Abstraction Distraction

If you are trying to understand edupunk, this picture helps. "There is no real focal point; in fact, there's no real point to this picture at all, beyond just being a bit of a distraction, a pretty thing to look at, something where you might find your own pictures, images, memories, or criticisms." Karoli, odd time signatures, June 3, 2008 [Link] [Tags: , ] [Comment]

I liked this post on edupunk, even if the author is a student depicting he adults as somewhat out of their time and place. So punk belongs to youth now, hm? And the 'edupunks' are illegimately leaving students out of the discussion? Of course, there's Serena, who writes, "As a student, I *have* been part of the EDUPUNK discussion since it started." And she interviews six students who also feel involved. Via Sailing by the Sound. Meanwhile, it is "with no small amount of personal embarrassment" that Tuttle SVC addresses the topic. I think his best (and solely rlevant) comment is his last: "The discussions of the musical and political strands of punk has been a pleasant acknowledgment that there were garage bands before GarageBand, folk culture before participatory culture, and revolutionary ideas before 21st Century Skills." Also, I like this line (which is classic edupunk): "It was then that it hit these people. Blackboard was never a learning tool." Lindsea, Students 2.0, June 3, 2008 [Link] [Tags: , , ] [Comment]

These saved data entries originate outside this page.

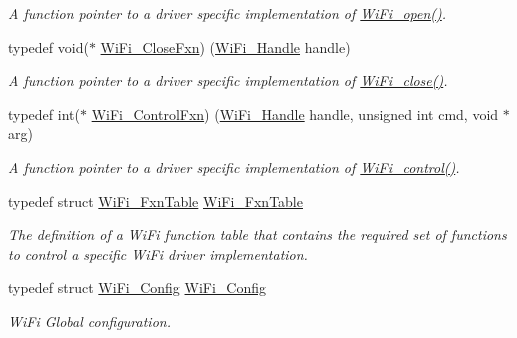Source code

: \begin{DoxyCompactItemize}
\begin{DoxyCompactList}\small\item\em A function pointer to a driver specific implementation of \hyperlink{_wi_fi_8h_a74bfb46543ca040aabea15dc58f16e92}{Wi\+Fi\+\_\+open()}. \end{DoxyCompactList}\item 
typedef void($\ast$ \hyperlink{_wi_fi_8h_a38017ed0e04ba2fb9a81cd3177c7d7b8}{Wi\+Fi\+\_\+\+Close\+Fxn}) (\hyperlink{_wi_fi_8h_a2969512dbfbf2a383ac8c1a9cf01a95c}{Wi\+Fi\+\_\+\+Handle} handle)
\begin{DoxyCompactList}\small\item\em A function pointer to a driver specific implementation of \hyperlink{_wi_fi_8h_a463c68dfbe1ad861adfd073942fcac46}{Wi\+Fi\+\_\+close()}. \end{DoxyCompactList}\item 
typedef int($\ast$ \hyperlink{_wi_fi_8h_a2b33be721c0a64e9d4059f5318cf32f6}{Wi\+Fi\+\_\+\+Control\+Fxn}) (\hyperlink{_wi_fi_8h_a2969512dbfbf2a383ac8c1a9cf01a95c}{Wi\+Fi\+\_\+\+Handle} handle, unsigned int cmd, void $\ast$arg)
\begin{DoxyCompactList}\small\item\em A function pointer to a driver specific implementation of \hyperlink{_wi_fi_8h_a1f42a1e174ed1682b7de43ec6f043bf7}{Wi\+Fi\+\_\+control()}. \end{DoxyCompactList}\item 
typedef struct \hyperlink{struct_wi_fi___fxn_table}{Wi\+Fi\+\_\+\+Fxn\+Table} \hyperlink{_wi_fi_8h_ac9f5dd5ed47beee3ae78f5c3dc110cdb}{Wi\+Fi\+\_\+\+Fxn\+Table}
\begin{DoxyCompactList}\small\item\em The definition of a Wi\+Fi function table that contains the required set of functions to control a specific Wi\+Fi driver implementation. \end{DoxyCompactList}\item 
typedef struct \hyperlink{struct_wi_fi___config}{Wi\+Fi\+\_\+\+Config} \hyperlink{_wi_fi_8h_ac319cd4fddeb63624579ecd4d4275631}{Wi\+Fi\+\_\+\+Config}
\begin{DoxyCompactList}\small\item\em Wi\+Fi Global configuration. \end{DoxyCompactList}\end{DoxyCompactItemize}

Critical Theory: Ideology Critique and the Myths of E-Learning
Norm Friesen has an article published in Ubiquity. He first sketches aspects of critical theory - the subjects of emacipatory criticism are "ideological positions and arguments [that] are elevated to (false) principles of humanity... when they eliminate even the slightest hint of reflection or doubt." From this perspective, he then looks at the "myth of the knowledge economy." He writes, "beneath the simplicity of the slogans about the "knowledge economy" and its imperatives for educational change, lurk socio-economic developments that are fraught with contestation between economic classes and clashing political interests." Friesen wants us to understand technology "as a scene of struggle rather than as a destiny or fait accompli." See also Arun Kumar Tripathi's review of Andrew Feenberg' Critical Theory and Democratization of Technologies. Norm Friesen, Ubiquity, June 3, 2008 [Link] [Tags: ] [Comment]

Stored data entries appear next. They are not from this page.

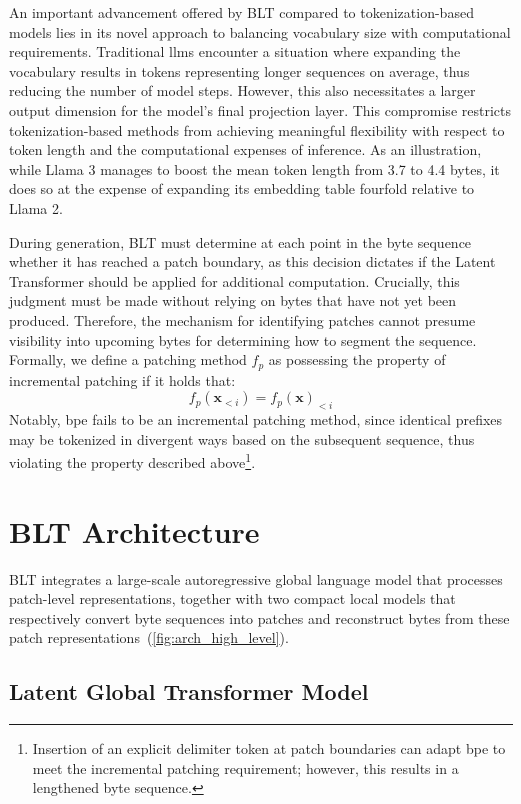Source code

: An important advancement offered by {\textsc BLT} compared to tokenization-based models lies in its novel approach to balancing vocabulary size with computational requirements. Traditional llms encounter a situation where expanding the vocabulary results in tokens representing longer sequences on average, thus reducing the number of model steps. However, this also necessitates a larger output dimension for the model’s final projection layer. This compromise restricts tokenization-based methods from achieving meaningful flexibility with respect to token length and the computational expenses of inference. As an illustration, while Llama 3 manages to boost the mean token length from 3.7 to 4.4 bytes, it does so at the expense of expanding its embedding table fourfold relative to Llama 2.

During generation, {\textsc BLT} must determine at each point in the byte sequence whether it has reached a patch boundary, as this decision dictates if the Latent Transformer should be applied for additional computation. Crucially, this judgment must be made without relying on bytes that have not yet been produced. Therefore, the mechanism for identifying patches cannot presume visibility into upcoming bytes for determining how to segment the sequence. Formally, we define a patching method $f_p$ as possessing the property of incremental patching if it holds that:
$$f_p(\pmb{x}_{<i}) = f_p(\pmb{x})_{<i}$$
Notably, bpe fails to be an incremental patching method, since identical prefixes may be tokenized in divergent ways based on the subsequent sequence, thus violating the property described above\footnote{Insertion of an explicit delimiter token at patch boundaries can adapt bpe to meet the incremental patching requirement; however, this results in a lengthened byte sequence.}.

\section{{\textsc BLT} Architecture}
\label{section:architecture}
{\textsc BLT} integrates a large-scale autoregressive global language model that processes patch-level representations, together with two compact local models that respectively convert byte sequences into patches and reconstruct bytes from these patch representations~(\autoref{fig:arch_high_level}).

\subsection{Latent Global Transformer Model}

This is pretty neat. Do a search. A list of your selected artists shows up on the left. It also makes 'discoveries' for you; be sure to explore. A player shows up at the top right, and you can listen to your audio as Flash. An MP3 download link is also available. Meanwhile, in the bottom right, you are creating a playlist. Send the playlist friends by email or embed it in a blog post, like this:
And voila! My 1980s playlist (much less punk than you might imagine). (If you are reading the email version, the embed is not available due to email client restrictions - click on the title and see the web version). There are still some bugs with the interface, which looks a lot like RSS Writr. And still some speed issues. But it's great stuff. Various Authors, Website, June 3, 2008 [Link] [Tags: , , ] [Comment]

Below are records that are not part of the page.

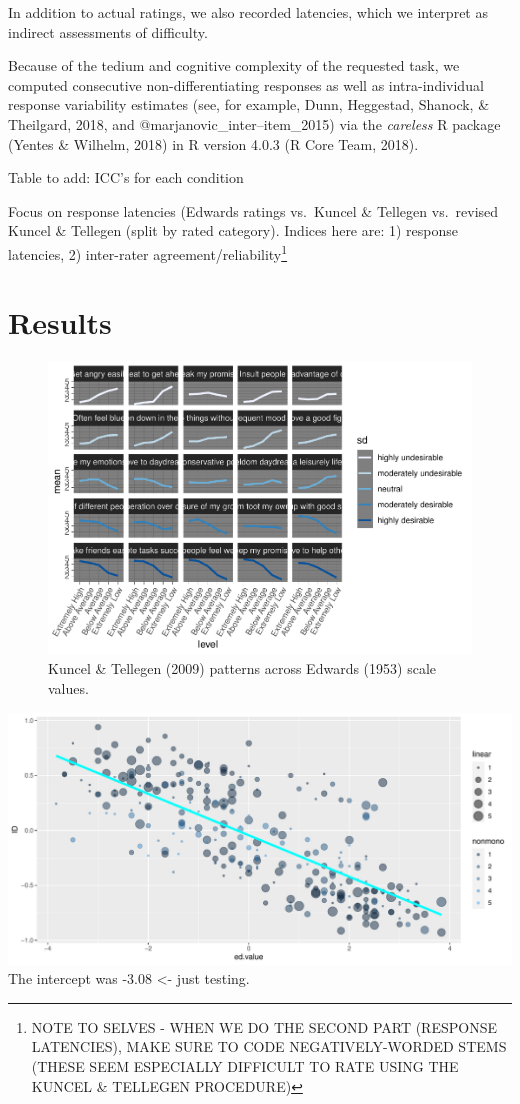 \documentclass[
  english,
  ,jou]{apa6}
\begin{document}
In addition to actual ratings, we also recorded latencies, which we interpret as indirect assessments of difficulty.

Because of the tedium and cognitive complexity of the requested task, we computed consecutive non-differentiating responses as well as intra-individual response variability estimates (see, for example, Dunn, Heggestad, Shanock, \& Theilgard, 2018, and @marjanovic\_inter--item\_2015) via the \emph{careless} R package (Yentes \& Wilhelm, 2018) in R version 4.0.3 (R Core Team, 2018).

Table to add: ICC's for each condition

Focus on response latencies (Edwards ratings vs.~Kuncel \& Tellegen vs.~revised Kuncel \& Tellegen (split by rated category). Indices here are: 1) response latencies, 2) inter-rater agreement/reliability\footnote{NOTE TO SELVES - WHEN WE DO THE SECOND PART (RESPONSE LATENCIES), MAKE SURE TO CODE NEGATIVELY-WORDED STEMS (THESE SEEM ESPECIALLY DIFFICULT TO RATE USING THE KUNCEL \& TELLEGEN PROCEDURE)}

\hypertarget{results}{%
\section{Results}\label{results}}

\begin{figure}
\centering
\includegraphics{KuncelTellegen_files/figure-latex/Figure2-1.pdf}
\caption{\label{fig:Figure2}Kuncel \& Tellegen (2009) patterns across Edwards (1953) scale values.}
\end{figure}

\includegraphics{KuncelTellegen_files/figure-latex/Figure3-1.pdf}
The intercept was -3.08 \textless- just testing.
\end{document}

The Prime Directives for an E-Portfolio
Good article from Ray Tolley - not sure when it was written - outlining the advantages of an e-portfolio. Advocates would do well to take note of the criteria: "It is not modelled on any particular curriculum delivery system nor content," for example, or "It is not a permanent repository of all of a user's files, rather a 'transit camp'." These conditions, I would say, give us good criteria for distinguishing between an actual e-portfolio system, and one of the fake systems erroneously called an 'e-portfolio' by some software vendor. From the same author: Who's Hijacking Our e-Portfolios?. Again, a recommended read. Ray Tolley, Website, June 3, 2008 [Link] [Tags: , ] [Comment]

ORE Specification and User Guide
From the Open Archives Initiative related project, Object Reuse and Exchange, announcement yesterday: "The beta version of the OAI-ORE specifications and implementation are released to the public on June 2, 2008. These documents describe a data model to introduce aggregations as resources with URIs on the web. They also detail the machine-readable descriptions of aggregations expressed in the popular Atom syndication format, in RDF/XML, and RDFa." The release press release (PDF) is also available. Various Authors, Object Reuse and Exchange, June 3, 2008 [Link] [Tags: , , , ] [Comment]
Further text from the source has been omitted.